Medreselerin İslâm tarihindeki yeri
Medrese kelimesi Arapça bir kelimedir. Okumak, öğrenmek, okutmak, öğretmek manasına gelen ?De-re-se? kelimesinden türemiştir. Kadim dönemlerde okul, üniversite ve kolej manasında kullanılan medrese sözcüğü Farsça, Malayca, Türkçe, Sivahilice gibi birçok Müslüman toplulukların diline geçmiş ve tüm okullar için kullanılmıştır. Osmanlı döneminde de uzun dönemler mekteb ile birlikte okul karşılığında kullanılan medrese sözcüğü II. Mahmut, döneminde kurulan ibtidai, Rüşdiye, İ’dadi gibi okulların ardından sadece dini derslerin verildiği bir mekân manasına hasredilmiştir. Fakat Cumhuriyetin kuruluşunun ardından bile okul yerine mekteb kullanımı epey devam etmiştir.
Medrese sözcüğü okul, üniversite ve kolej manasında kullanışının arkaplanı çok eskilere daha doğrusu Emevilere kadar dayanmaktadır.
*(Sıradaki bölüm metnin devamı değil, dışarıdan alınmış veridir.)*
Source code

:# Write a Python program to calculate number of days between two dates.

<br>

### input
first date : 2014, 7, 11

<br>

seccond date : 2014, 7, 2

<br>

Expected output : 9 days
Mısır’da el-Ezher, Bağdat’ta Nizamu’l Mülk, Tunus’ta Zeytune, Fas’ta Kayravan, Endülüs’te Kurtuba, Orta Asya’da Buhara ve Semerkant adıyla kurulan medreselerin yanı sıra İslâmın intişar ettiği her yerde ilk önce camiler ve medreseler inşa edilmiştir. Ve bu medreselerden, İmam-ı Gazaliler, İbn Rüşdler, İbn Hazmlar, Farabiler, İbn-i Sinalar, Ebu Hanifeler, İmam-ı Şafiler, Biruniler, İbn-i Batutalar yetişmiştir.
Fakat, 18. yüzyılın sonuna gelindiğinde medreseler ifa etmiş oldukları görevi yeterli düzeyde yerine getirmez oldular. Böylece yavaş yavaş kaybolmaya doğru yüz tuttular. Bugün hemen hemen tüm İslâm dünyasında medreseler varlıkları sürdürüyor olsalar bile, ciddi manada maalesef ilim adamı yetiştiremiyorlar. Tabi bazı medreselerin hâlâ iyi diyebileceğimiz anlamda dersler verip, alimler yetiştirdiğini de inkar edilemez.
Bu kısa girişin ardından şimdi Pakistan medreselerini masaya yatırabiliriz.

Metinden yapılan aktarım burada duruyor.